Sifting through the wreckage of a newly exploded star, researchers from the University of Wisconsin, Madison uncovered a glowing nebula created when the star detonated.
The nebula is a novelty, the researchers write in The Astrophysical Journal. Inside it is a neutron star, the collapsed core of the exploded star. Dubbed Circinus X-1, it is the only such system ever discovered in the galaxy.
"This particular remnant is only about 2,500 years old, which makes the system the youngest known X-ray binary," Sebastian Heinz, an astronomy professor and team leader, explained.
If it were a human, it would be only a handful of days old, according to co-author Paul Sell, a former UW-Madison graduate student.
Located in the plane of the Milky Way roughly 24,000-30,000 light years away, the system, known as an X-ray binary, offers a perfect lab to test theories regarding stellar evolution, and in particular the period shortly following a star's fiery end.
In an X-ray binary system, an evolving star and either a black hole or neutron star orbit one another closely, producing X-rays as the denser companion absorbs material from the evolving star.

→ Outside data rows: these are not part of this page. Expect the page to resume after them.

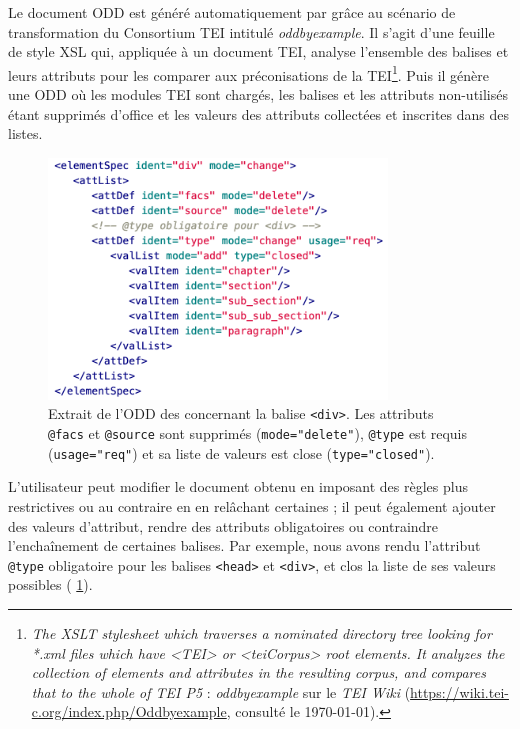 Le document ODD est généré automatiquement par \oxygen{} grâce au scénario de transformation du Consortium TEI intitulé \textit{oddbyexample}. Il s'agit d'une feuille de style XSL qui, appliquée à un document TEI, analyse l'ensemble des balises et leurs attributs pour les comparer aux préconisations de la TEI\footnote{\textit{The XSLT stylesheet which traverses a nominated directory tree looking for *.xml files which have <TEI> or <teiCorpus> root elements. It analyzes the collection of elements and attributes in the resulting corpus, and compares that to the whole of TEI P5} : \textit{oddbyexample} sur le \textit{TEI Wiki} (\url{https://wiki.tei-c.org/index.php/Oddbyexample}, consulté le \today).}. Puis il génère une ODD où les modules TEI sont chargés, les balises et les attributs non-utilisés étant supprimés d'office et les valeurs des attributs collectées et inscrites dans des listes.

\begin{figure}[ht]
    \centering
    \includegraphics[width=9cm]{img/odd.png}
    \caption[Extrait de l'ODD concernant la balise \texttt{<div>}]{Extrait de l'ODD des \odm{} concernant la balise \texttt{<div>}. Les attributs \texttt{@facs} et \texttt{@source} sont supprimés (\texttt{mode="delete"}), \texttt{@type} est requis (\texttt{usage="req"}) et sa liste de valeurs est close (\texttt{type="closed"}).}
    \label{fig:tei-odd-rng-ex}
\end{figure}

L'utilisateur peut modifier le document obtenu en imposant des règles plus restrictives ou au contraire en en relâchant certaines ; il peut également ajouter des valeurs d'attribut, rendre des attributs obligatoires ou contraindre l'enchaînement de certaines balises. Par exemple, nous avons rendu l'attribut \texttt{@type} obligatoire pour les balises \texttt{<head>} et \texttt{<div>}, et clos la liste de ses valeurs possibles (\fig{} \ref{fig:tei-odd-rng-ex}).

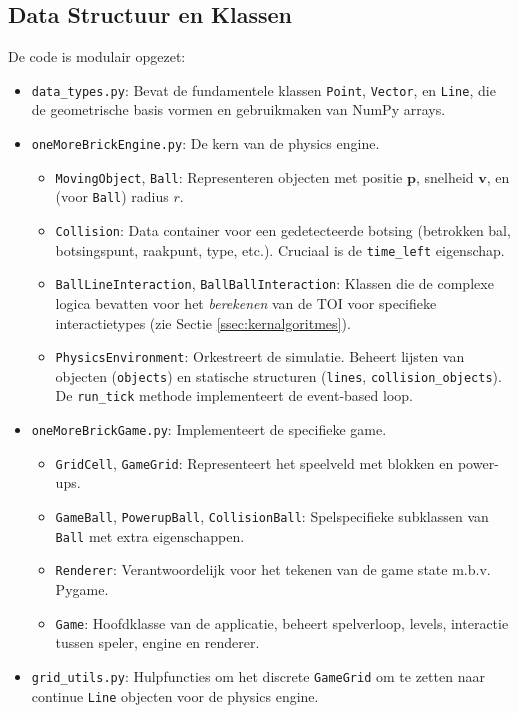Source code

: \documentclass[11pt, a4paper]{article}
\newcommand{\vect}[1]{\mathbf{#1}}      %
\begin{document}
\subsection{Data Structuur en Klassen}
De code is modulair opgezet:
\begin{itemize}
    \item \texttt{data\_types.py}: Bevat de fundamentele klassen \texttt{Point}, \texttt{Vector}, en \texttt{Line}, die de geometrische basis vormen en gebruikmaken van NumPy arrays.
    \item \texttt{oneMoreBrickEngine.py}: De kern van de physics engine.
        \begin{itemize}
            \item \texttt{MovingObject}, \texttt{Ball}: Representeren objecten met positie $\vect{p}$, snelheid $\vect{v}$, en (voor \texttt{Ball}) radius $r$.
            \item \texttt{Collision}: Data container voor een gedetecteerde botsing (betrokken bal, botsingspunt, raakpunt, type, etc.). Cruciaal is de \texttt{time\_left} eigenschap.
            \item \texttt{BallLineInteraction}, \texttt{BallBallInteraction}: Klassen die de complexe logica bevatten voor het \textit{berekenen} van de TOI voor specifieke interactietypes (zie Sectie \ref{ssec:kernalgoritmes}).
            \item \texttt{PhysicsEnvironment}: Orkestreert de simulatie. Beheert lijsten van objecten (\texttt{objects}) en statische structuren (\texttt{lines}, \texttt{collision\_objects}). De \texttt{run\_tick} methode implementeert de event-based loop.
        \end{itemize}
    \item \texttt{oneMoreBrickGame.py}: Implementeert de specifieke game.
        \begin{itemize}
            \item \texttt{GridCell}, \texttt{GameGrid}: Representeert het speelveld met blokken en power-ups.
            \item \texttt{GameBall}, \texttt{PowerupBall}, \texttt{CollisionBall}: Spelspecifieke subklassen van \texttt{Ball} met extra eigenschappen.
            \item \texttt{Renderer}: Verantwoordelijk voor het tekenen van de game state m.b.v. Pygame.
            \item \texttt{Game}: Hoofdklasse van de applicatie, beheert spelverloop, levels, interactie tussen speler, engine en renderer.
        \end{itemize}
    \item \texttt{grid\_utils.py}: Hulpfuncties om het discrete \texttt{GameGrid} om te zetten naar continue \texttt{Line} objecten voor de physics engine.
\end{itemize}
\newpage
\end{document}
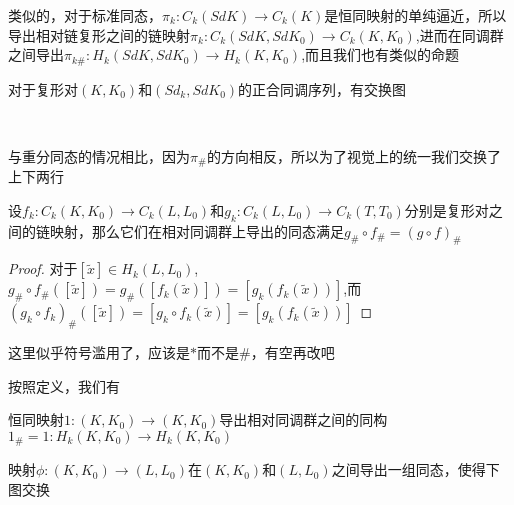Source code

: 类似的，对于标准同态，$\pi_{k}:C_{k}(SdK)\rightarrow C_{k}(K)$是恒同映射的单纯逼近，所以导出相对链复形之间的链映射$\pi_{k}:C_{k}(SdK,SdK_{0})\rightarrow C_{k}(K,K_{0})$,进而在同调群之间导出$\pi_{k\#}:H_{k}(SdK,SdK_{0})\rightarrow H_{k}(K,K_{0})$,而且我们也有类似的命题
\begin{proposition}
对于复形对$(K,K_{0})$和$(Sd_{k},SdK_{0})$的正合同调序列，有交换图
{
\center
{}\\
}
\end{proposition}
\begin{remark}
与重分同态的情况相比，因为$\pi_{\#}$的方向相反，所以为了视觉上的统一我们交换了上下两行
\end{remark}
\begin{proposition}\label{chap3_pro_445}
设$f_{k}:C_{k}(K,K_{0})\rightarrow C_{k}(L,L_{0})$和$g_{k}:C_{k}(L,L_{0})\rightarrow C_{k}(T,T_{0})$分别是复形对之间的链映射，那么它们在相对同调群上导出的同态满足$g_{\#}\circ f_{\#}=(g\circ f)_{\#}$
\end{proposition}
\begin{proof}
对于$[\tilde{x}]\in H_{k}(L,L_{0})$,$g_{\#}\circ f_{\#}([\tilde{x}])=g_{\#}([f_{k}(\tilde{x})])=[g_{k}(f_{k}(\tilde{x}))]$,而$(g_{k}\circ f_{k})_{\#}([\tilde{x}])=[g_{k}\circ f_{k}(\tilde{x})]=[g_{k}(f_{k}(\tilde{x}))]$
\end{proof}
\begin{remark}
这里似乎符号滥用了，应该是$*$而不是$\#$，有空再改吧
\end{remark}
按照定义，我们有
\begin{proposition}\label{chap3_pro_455}
恒同映射$1:(K,K_{0})\rightarrow (K,K_{0})$导出相对同调群之间的同构$1_{\#}=1:H_{k}(K,K_{0})\rightarrow H_{k}(K,K_{0})$
\end{proposition}
\begin{proposition}\label{chap3_pro_458}
映射$\phi:(K,K_{0})\rightarrow (L,L_{0})$在$(K,K_{0})$和$(L,L_{0})$之间导出一组同态，使得下图交换
{
\center{}\\
}
\end{proposition}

Most X-ray binaries are old, their supernova remnant long gone. For this reason, the discovery of the ionized gas shell marking the supernova blast that led to the system's creation is especially rare and exciting, the researchers explain.
"It basically creates the historical record of that explosion," Heinz said. "They don't last very long, so they are quite accurate clocks for finding things that are recent."
Having it there served as a key component to many of the researcher's findings.
"Our observations solve a number of puzzles both about this object and the way that neutron stars evolve after they are born," Heinz said. "For example, the unusual elliptical orbit on which these two stars swing around each other is exactly what you would expect for a very young X-ray binary."
Like most studies, the report poses new questions even as it provides answers to old ones.
"General theory holds neutron stars are born with a large magnetic field," Heinz said. "This newly minted neutron star has a field much smaller than expected."